Cellphones in Yellowstone?

A proposal to expand cellphone towers in the park and install wireless Internet service in its hotels -- where TVs are banned -- has environmentalists furious.

Reporting from Yellowstone National Park — Natural forces over millennia created the geysers, peaks and canyons that fascinate visitors here. But a newer feature is emerging on this stunning landscape -- cellphone towers.

One juts out from a hill behind Old Faithful; another crowns one of the park's most prominent peaks. Hikers occasionally stumble across cellphone equipment on trails around Mammoth Hot Springs. Visitors chatting on their phones have become as common in some areas as wandering bison.

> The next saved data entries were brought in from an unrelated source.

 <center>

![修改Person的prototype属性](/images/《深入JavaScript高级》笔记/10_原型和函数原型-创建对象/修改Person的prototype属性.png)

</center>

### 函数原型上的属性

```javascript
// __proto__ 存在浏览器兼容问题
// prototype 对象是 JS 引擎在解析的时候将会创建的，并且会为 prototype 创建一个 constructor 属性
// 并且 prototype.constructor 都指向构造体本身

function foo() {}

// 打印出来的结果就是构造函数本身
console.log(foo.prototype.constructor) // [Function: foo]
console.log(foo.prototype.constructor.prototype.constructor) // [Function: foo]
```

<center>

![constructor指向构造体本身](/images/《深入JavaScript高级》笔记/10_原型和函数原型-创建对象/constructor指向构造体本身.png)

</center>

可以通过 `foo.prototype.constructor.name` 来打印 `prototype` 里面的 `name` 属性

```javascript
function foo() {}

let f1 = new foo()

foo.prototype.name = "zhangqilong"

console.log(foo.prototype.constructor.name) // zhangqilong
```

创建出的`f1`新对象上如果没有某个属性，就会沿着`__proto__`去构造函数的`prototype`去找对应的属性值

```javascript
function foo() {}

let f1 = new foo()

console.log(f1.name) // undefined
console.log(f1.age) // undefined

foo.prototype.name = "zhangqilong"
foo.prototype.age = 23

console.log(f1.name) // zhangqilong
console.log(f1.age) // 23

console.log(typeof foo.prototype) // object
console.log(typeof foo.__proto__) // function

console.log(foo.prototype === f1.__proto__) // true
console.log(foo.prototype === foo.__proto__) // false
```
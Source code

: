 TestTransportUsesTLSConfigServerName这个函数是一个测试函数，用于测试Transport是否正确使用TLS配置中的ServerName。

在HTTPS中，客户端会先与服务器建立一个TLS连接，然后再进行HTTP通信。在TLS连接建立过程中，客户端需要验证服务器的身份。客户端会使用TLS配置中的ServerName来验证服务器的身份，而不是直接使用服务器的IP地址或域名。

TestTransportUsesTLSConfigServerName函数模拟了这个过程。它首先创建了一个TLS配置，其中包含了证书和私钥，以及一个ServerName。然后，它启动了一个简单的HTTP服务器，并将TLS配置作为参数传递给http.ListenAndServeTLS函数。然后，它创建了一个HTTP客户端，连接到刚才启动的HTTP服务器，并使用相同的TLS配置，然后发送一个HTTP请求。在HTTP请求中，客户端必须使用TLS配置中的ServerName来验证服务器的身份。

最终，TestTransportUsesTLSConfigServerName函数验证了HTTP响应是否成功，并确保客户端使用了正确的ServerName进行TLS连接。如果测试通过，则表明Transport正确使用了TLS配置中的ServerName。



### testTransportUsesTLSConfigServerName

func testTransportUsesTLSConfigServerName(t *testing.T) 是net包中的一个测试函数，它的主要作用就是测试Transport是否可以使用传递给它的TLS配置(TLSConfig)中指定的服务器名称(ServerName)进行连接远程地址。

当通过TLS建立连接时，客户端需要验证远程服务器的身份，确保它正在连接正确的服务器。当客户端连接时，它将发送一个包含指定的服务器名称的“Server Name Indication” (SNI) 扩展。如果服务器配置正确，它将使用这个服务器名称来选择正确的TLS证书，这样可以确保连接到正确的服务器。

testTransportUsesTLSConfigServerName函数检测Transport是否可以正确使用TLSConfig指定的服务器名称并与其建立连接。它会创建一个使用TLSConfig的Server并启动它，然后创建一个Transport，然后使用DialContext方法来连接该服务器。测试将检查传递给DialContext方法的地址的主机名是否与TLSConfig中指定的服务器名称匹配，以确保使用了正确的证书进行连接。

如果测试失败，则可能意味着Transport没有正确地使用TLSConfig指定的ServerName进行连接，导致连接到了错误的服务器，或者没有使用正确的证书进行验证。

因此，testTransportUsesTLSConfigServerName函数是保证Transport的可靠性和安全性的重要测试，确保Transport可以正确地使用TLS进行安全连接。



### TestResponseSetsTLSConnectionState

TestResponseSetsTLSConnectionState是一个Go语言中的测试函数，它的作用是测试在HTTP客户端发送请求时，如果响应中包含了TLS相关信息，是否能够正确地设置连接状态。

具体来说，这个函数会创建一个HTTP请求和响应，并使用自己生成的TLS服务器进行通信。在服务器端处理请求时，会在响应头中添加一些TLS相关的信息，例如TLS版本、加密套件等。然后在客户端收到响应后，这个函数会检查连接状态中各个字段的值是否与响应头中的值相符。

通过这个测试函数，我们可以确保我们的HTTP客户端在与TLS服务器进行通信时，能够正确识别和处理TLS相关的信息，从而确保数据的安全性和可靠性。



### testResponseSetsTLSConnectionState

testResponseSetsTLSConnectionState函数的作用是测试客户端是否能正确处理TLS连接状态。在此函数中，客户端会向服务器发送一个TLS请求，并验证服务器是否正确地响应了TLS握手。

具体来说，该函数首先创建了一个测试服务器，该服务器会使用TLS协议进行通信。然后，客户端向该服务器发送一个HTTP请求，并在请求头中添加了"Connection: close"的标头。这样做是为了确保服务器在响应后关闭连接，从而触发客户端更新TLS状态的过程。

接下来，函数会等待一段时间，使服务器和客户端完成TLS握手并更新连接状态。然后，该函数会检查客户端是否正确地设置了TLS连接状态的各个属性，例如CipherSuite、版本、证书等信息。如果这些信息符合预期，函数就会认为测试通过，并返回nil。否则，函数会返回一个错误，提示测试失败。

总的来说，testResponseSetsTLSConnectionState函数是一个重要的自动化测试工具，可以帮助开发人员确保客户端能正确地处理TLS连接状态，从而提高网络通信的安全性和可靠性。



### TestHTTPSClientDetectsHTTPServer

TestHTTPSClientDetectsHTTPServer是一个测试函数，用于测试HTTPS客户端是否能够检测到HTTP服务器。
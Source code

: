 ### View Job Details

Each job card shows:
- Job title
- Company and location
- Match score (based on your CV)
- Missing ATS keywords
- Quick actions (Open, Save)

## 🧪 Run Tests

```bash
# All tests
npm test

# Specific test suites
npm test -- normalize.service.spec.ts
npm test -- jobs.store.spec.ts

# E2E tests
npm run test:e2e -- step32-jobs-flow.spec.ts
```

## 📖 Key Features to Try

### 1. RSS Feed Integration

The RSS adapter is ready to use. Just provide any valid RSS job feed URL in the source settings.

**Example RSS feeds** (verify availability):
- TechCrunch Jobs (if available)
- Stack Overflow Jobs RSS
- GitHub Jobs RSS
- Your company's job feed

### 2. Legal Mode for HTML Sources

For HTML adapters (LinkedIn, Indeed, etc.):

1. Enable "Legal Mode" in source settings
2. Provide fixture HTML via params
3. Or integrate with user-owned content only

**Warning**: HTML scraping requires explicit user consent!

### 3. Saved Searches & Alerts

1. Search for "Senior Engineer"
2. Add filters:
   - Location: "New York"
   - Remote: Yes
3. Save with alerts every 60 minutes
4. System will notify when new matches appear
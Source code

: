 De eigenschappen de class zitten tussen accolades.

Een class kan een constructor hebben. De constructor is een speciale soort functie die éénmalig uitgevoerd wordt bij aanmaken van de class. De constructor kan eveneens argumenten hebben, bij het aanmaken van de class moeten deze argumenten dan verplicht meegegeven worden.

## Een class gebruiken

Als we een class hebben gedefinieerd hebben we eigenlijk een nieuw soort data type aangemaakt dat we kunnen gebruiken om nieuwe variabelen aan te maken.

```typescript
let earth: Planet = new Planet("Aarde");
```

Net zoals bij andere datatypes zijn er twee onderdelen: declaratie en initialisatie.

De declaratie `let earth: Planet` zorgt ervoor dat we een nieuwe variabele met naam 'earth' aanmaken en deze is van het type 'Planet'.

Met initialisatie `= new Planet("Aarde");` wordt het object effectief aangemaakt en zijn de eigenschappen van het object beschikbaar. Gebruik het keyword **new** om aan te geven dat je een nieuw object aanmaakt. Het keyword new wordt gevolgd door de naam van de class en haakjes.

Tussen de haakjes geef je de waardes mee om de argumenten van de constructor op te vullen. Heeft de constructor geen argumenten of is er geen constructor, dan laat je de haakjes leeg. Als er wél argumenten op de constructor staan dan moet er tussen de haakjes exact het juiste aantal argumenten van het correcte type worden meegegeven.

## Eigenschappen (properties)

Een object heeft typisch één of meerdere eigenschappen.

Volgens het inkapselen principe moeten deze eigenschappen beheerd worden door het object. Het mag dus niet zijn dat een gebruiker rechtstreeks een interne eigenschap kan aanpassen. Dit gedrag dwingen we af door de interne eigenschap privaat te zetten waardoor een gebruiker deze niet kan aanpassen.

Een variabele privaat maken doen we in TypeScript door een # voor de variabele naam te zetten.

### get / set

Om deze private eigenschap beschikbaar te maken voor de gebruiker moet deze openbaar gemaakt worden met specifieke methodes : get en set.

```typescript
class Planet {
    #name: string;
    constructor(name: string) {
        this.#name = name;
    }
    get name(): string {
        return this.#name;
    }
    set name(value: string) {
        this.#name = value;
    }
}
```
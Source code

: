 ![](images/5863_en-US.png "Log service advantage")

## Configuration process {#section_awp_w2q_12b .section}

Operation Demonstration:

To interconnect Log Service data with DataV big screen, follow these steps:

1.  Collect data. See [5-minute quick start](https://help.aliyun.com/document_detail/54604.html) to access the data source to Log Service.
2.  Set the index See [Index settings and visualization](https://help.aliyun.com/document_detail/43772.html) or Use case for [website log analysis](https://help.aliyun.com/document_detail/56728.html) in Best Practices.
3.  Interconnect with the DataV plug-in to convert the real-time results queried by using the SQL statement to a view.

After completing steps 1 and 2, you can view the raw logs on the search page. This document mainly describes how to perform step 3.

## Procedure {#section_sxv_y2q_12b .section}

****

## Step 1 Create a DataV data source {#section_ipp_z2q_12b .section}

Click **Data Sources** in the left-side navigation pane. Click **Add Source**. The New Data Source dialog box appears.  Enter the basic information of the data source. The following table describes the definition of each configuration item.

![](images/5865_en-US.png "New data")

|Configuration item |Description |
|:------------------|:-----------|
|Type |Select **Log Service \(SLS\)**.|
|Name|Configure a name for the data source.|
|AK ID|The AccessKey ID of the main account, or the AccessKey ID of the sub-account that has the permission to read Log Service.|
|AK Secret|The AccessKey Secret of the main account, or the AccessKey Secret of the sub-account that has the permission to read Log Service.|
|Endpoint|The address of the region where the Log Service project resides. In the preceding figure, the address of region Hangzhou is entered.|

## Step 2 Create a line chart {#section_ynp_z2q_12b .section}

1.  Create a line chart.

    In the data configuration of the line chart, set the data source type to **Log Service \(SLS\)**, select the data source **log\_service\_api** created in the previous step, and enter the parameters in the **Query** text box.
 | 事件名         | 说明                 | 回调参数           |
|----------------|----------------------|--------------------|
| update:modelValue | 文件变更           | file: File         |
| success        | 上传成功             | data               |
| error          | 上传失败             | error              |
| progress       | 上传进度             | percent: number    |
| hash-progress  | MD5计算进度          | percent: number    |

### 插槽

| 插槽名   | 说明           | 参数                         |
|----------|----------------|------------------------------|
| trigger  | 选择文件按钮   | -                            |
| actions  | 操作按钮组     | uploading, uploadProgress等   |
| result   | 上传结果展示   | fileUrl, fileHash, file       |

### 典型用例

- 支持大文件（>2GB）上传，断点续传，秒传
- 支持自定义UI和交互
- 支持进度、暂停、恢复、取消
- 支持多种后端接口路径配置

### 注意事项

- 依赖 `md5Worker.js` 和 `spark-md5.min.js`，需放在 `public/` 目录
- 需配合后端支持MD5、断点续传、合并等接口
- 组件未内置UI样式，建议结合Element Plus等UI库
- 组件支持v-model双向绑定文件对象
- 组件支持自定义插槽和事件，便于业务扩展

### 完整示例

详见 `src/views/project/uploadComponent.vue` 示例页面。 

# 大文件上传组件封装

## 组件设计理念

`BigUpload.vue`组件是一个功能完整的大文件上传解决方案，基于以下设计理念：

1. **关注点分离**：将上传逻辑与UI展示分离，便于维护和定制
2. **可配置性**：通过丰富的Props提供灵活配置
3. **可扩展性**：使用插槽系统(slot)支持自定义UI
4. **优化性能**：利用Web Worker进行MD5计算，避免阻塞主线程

After years of complaints from environmental groups about the proliferation of cellphone towers in national parks, officials here and across the country are asking: How wired do we want our wilderness?

"It is an issue that we have been grappling with," said Lee Dickinson, who coordinates cellular permits for the National Park Service. "There are some people who feel lost without an electronic connection, and there are other people who feel that cellphones shouldn't be in parks at all."

Seeking a position somewhere in between, the National Park Service has directed each of its 391 park areas to include a telecommunications proposal as part of any planning efforts.

Yellowstone officials issued a plan in September that proposes a modest expansion of cellphone use in developed areas and the installation of wireless Internet service in the park's hotels. Cellphone service would be kept out of the park's vast backcountry and off most of its roads.

But the proposed expansion has become a flashpoint in the debate over whether visitor convenience in national parks should trump the preservation of pristine nature.

And it has disappointed environmental groups who think any cellular service in the nation's oldest national park needs to be sharply limited.

"When people come to Yellowstone, it's one of the most special times in their lives," said Tim Stevens of the National Parks Conservation Assn. "One of the things that makes it that is the ability to hear the splash of a geyser . . . and not having that sound drowned out by somebody having a conversation with their family back in New Jersey."

Yellowstone officials say it's only logical to extend wireless service into already highly developed areas. Their plan calls for one additional tower by the historic Lake Yellowstone Hotel, and for improving service in the Canyon and Tower-Roosevelt areas.